Abstract
We clarified clinicopathological features of poorly differentiated adenocarcinoma (20 patients, 8 %) and mucinous carcinoma (11 patients, 4%) as compared with well and moderately differentiated adenocarcinoma (221 patients, 86%) of the colon.
Poorly differentiated adenocarcinoma was likely to be located in the rectum. In poorly differentiated adenocarcinoma, the average age of patients was younger, male patients were predominant, lymph node metastasis and invasion through vessels were more frequent, and invasion through the bowel wall was deeper as compared with well and moderately differentiated adenocarcinoma. Mucinous carcinoma was more frequent in female patients.
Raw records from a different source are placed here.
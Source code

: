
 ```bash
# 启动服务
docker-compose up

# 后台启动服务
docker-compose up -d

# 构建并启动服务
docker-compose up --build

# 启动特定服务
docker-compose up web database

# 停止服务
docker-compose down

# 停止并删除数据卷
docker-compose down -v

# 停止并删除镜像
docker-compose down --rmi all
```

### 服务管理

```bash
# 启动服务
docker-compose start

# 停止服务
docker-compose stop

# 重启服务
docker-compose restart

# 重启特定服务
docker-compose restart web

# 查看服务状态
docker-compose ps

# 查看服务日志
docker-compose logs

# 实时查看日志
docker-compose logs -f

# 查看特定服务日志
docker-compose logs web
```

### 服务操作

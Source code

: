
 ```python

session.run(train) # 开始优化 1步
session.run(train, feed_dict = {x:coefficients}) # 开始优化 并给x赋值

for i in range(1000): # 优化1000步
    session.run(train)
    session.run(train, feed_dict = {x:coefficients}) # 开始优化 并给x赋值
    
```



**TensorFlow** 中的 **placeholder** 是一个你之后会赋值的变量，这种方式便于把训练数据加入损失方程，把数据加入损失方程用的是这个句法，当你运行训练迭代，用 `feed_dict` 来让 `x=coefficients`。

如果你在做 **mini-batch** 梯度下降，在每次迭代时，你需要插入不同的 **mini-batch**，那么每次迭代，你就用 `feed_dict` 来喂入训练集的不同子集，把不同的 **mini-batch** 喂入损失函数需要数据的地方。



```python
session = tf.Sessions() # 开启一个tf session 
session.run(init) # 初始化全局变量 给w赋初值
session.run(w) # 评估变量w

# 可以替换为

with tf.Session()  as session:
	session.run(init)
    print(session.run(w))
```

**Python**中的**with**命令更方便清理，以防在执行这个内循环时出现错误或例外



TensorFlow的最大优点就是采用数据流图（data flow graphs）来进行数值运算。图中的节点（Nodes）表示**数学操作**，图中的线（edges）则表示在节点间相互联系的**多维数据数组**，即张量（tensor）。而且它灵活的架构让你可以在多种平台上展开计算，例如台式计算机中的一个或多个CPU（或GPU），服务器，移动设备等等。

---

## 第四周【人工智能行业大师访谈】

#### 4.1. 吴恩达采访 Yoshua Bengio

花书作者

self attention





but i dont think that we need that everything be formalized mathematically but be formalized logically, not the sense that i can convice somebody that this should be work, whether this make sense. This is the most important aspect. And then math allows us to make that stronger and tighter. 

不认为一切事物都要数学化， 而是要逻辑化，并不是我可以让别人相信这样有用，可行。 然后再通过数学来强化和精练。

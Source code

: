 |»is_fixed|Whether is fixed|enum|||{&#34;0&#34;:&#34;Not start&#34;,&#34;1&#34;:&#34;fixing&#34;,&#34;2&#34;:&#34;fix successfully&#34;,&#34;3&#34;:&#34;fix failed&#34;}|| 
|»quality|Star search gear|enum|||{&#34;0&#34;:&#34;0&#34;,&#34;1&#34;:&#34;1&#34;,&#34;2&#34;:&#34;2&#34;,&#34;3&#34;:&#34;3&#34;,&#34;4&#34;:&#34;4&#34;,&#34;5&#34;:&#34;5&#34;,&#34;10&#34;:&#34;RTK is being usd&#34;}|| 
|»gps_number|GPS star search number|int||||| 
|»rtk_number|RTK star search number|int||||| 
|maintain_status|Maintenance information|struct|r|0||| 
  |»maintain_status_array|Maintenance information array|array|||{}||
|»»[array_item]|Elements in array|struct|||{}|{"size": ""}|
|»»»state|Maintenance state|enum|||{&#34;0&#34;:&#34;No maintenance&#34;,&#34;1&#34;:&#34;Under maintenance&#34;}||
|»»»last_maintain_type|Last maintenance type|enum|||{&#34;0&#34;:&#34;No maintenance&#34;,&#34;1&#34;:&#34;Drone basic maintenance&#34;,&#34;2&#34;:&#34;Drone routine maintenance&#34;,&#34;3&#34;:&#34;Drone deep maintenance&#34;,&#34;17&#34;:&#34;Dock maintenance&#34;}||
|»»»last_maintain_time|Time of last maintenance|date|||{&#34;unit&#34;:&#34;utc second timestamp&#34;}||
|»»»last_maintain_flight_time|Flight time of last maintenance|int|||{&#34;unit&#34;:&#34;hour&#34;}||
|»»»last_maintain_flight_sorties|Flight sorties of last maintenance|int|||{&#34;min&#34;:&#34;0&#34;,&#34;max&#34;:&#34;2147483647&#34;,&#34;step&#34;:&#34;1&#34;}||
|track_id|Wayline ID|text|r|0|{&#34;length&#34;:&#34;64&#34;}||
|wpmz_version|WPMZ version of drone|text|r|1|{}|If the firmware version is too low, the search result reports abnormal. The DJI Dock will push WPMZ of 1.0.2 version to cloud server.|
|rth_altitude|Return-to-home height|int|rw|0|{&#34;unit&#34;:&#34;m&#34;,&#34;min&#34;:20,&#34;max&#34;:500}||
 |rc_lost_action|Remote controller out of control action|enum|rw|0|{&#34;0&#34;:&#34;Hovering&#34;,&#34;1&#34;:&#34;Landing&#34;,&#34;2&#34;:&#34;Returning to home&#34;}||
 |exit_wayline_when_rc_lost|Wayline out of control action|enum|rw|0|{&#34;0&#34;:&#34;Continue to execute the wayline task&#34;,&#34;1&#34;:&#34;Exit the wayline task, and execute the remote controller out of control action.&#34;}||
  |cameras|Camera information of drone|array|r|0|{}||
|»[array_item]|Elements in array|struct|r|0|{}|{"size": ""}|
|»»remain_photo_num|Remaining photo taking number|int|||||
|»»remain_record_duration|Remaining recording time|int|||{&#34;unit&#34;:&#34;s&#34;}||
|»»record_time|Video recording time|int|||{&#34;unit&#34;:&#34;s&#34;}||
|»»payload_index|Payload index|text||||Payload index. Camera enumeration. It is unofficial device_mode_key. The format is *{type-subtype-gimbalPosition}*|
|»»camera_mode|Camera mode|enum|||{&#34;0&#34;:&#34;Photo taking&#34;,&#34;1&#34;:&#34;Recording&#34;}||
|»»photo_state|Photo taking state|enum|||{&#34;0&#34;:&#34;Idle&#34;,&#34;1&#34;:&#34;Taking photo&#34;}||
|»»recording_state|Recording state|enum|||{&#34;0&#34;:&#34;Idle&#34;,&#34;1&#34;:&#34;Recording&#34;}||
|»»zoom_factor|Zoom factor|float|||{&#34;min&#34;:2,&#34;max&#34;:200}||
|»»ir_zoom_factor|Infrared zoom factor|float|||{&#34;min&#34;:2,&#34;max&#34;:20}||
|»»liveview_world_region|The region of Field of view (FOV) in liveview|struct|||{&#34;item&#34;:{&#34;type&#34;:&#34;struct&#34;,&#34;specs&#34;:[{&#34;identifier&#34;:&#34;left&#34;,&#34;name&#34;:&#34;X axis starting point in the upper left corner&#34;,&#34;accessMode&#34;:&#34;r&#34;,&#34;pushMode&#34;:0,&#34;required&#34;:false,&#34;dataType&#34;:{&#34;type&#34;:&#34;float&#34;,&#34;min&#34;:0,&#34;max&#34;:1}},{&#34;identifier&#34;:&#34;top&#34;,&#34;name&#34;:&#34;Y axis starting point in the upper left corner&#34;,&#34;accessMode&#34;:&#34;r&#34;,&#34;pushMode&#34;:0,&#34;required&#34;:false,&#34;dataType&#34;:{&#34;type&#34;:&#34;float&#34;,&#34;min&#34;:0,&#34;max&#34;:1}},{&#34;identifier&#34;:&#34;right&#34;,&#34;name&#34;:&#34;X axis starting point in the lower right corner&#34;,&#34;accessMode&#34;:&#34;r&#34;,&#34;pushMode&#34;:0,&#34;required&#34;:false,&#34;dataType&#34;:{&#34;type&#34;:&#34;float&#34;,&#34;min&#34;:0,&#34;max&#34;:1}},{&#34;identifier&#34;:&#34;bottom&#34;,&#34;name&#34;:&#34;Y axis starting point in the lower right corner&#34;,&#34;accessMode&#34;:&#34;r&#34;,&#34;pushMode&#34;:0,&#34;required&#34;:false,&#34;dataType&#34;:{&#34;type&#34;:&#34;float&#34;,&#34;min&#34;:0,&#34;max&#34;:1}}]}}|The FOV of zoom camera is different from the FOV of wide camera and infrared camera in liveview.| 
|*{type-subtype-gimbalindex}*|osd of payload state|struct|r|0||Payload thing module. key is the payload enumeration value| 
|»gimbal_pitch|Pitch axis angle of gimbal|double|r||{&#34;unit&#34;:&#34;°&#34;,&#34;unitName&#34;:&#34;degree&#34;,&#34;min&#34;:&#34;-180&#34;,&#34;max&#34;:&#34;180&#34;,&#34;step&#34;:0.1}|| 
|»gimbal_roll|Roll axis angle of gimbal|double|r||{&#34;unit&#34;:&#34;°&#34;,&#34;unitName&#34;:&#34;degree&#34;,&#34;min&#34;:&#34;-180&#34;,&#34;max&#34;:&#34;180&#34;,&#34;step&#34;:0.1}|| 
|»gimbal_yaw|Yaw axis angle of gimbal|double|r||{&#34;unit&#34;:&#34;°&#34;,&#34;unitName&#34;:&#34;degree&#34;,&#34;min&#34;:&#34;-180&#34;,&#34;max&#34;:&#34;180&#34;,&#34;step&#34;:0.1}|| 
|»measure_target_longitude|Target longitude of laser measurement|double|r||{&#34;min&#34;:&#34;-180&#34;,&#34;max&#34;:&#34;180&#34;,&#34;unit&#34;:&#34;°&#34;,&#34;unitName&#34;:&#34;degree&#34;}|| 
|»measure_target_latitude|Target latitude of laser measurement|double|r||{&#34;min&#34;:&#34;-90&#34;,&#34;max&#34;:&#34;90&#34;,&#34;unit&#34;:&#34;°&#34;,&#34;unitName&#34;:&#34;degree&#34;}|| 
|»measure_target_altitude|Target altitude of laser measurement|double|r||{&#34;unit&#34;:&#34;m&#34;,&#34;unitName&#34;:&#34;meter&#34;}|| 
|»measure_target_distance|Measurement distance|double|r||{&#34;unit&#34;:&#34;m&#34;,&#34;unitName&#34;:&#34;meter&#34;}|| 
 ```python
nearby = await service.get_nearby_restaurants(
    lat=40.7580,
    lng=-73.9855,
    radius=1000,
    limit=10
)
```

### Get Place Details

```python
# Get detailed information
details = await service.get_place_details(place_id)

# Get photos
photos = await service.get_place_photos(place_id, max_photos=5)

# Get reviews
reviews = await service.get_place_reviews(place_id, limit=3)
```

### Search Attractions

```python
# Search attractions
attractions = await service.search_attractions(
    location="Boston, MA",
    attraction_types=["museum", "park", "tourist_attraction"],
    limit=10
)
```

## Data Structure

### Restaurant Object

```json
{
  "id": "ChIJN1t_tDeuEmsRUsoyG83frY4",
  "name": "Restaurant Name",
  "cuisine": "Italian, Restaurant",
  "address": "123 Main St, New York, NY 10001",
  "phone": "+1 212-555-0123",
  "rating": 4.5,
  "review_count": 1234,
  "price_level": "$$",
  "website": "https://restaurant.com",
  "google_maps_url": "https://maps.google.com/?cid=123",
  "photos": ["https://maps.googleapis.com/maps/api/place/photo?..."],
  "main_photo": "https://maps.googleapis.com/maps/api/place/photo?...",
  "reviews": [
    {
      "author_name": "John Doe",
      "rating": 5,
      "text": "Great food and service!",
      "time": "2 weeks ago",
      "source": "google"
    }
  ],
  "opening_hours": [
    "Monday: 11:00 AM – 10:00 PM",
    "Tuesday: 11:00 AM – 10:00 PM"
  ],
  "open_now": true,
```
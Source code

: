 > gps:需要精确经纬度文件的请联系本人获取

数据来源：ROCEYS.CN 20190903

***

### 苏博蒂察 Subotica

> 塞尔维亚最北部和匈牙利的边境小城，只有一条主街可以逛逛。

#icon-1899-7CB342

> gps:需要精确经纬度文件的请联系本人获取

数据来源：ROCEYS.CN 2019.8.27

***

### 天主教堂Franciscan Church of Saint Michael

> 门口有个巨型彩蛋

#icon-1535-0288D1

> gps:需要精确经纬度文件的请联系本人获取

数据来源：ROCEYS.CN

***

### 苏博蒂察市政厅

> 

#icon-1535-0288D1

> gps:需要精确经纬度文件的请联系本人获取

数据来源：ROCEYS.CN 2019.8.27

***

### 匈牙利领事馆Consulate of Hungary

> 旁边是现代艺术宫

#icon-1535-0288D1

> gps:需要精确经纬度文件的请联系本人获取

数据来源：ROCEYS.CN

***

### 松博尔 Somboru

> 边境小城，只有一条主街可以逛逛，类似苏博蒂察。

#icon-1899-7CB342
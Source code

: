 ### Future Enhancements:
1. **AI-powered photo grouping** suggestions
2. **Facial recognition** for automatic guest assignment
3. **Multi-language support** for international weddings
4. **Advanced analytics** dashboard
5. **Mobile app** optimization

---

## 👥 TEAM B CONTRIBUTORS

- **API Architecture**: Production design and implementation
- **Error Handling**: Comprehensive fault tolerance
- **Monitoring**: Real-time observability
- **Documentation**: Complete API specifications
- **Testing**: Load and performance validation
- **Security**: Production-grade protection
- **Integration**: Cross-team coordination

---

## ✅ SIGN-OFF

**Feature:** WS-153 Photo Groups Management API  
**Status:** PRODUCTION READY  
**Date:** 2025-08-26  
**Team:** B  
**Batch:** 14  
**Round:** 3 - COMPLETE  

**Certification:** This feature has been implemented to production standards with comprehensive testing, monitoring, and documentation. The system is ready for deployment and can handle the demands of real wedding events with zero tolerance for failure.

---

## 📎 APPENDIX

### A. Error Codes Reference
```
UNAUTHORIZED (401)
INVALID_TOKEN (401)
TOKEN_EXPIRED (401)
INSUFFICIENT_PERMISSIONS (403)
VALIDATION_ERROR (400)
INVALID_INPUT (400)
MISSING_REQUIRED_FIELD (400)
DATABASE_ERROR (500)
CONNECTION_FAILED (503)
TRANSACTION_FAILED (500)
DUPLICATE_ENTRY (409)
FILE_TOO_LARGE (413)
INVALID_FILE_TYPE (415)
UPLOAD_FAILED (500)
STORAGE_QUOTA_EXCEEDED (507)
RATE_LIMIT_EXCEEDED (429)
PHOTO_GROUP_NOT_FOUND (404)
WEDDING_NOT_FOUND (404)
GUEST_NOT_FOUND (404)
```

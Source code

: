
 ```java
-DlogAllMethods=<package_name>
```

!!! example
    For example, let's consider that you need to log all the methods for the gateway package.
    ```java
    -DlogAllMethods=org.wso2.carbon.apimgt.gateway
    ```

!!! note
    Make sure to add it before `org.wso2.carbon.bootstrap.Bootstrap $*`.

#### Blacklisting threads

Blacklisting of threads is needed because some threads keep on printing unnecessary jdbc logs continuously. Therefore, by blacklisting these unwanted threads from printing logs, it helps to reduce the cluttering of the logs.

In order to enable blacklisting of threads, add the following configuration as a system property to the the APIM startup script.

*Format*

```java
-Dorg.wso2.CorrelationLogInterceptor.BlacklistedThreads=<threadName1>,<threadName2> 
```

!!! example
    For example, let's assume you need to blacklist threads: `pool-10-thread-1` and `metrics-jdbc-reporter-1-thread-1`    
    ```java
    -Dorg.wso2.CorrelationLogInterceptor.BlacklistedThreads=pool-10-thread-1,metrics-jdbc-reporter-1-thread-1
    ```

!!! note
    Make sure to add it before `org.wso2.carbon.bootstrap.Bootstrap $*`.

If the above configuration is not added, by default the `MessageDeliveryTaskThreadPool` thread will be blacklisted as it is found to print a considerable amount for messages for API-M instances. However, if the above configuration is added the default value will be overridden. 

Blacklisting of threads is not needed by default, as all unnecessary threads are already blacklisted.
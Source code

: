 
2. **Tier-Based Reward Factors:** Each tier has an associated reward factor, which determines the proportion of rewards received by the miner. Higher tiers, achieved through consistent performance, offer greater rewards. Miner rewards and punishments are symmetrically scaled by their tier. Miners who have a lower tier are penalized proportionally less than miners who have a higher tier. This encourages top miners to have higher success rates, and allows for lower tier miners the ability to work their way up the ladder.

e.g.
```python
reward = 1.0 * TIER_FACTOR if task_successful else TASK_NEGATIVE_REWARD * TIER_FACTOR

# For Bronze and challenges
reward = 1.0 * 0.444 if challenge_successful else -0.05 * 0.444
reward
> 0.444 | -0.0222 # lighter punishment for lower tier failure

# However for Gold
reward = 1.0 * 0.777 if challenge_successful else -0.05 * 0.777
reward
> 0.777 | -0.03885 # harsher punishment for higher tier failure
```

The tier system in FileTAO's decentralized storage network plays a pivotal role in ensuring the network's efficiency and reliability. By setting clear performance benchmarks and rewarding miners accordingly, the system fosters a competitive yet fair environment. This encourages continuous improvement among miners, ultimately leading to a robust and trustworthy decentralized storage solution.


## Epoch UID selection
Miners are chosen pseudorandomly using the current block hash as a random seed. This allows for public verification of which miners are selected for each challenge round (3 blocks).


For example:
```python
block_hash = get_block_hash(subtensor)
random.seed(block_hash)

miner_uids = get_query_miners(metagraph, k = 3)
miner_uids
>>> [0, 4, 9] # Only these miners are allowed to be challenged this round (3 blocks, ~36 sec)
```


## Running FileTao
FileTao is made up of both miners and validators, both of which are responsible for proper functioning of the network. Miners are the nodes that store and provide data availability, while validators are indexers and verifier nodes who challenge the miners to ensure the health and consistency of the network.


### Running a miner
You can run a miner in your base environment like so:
Most mucinous carcinomas were located in the rectum, followed by the right colon. Mucinous carcinomas formed larger tumors than well and moderately differentiated adenocarcinomas (68 mm versus 51 mm, p< 0.05). Mucinous carcinoma was characterized by peritoneal carcinosis (45.5% versus 7.4%, p<0.01) as compared with well and moderately differentiated adenocarcinoma. The cumulative 5-year survival rates in patients with poorly differentiated adenocarcinoma and mucinous carcinoma were 33% and 30%, respectively, both of which were worse than well and moderately differentiated adenocarcinoma.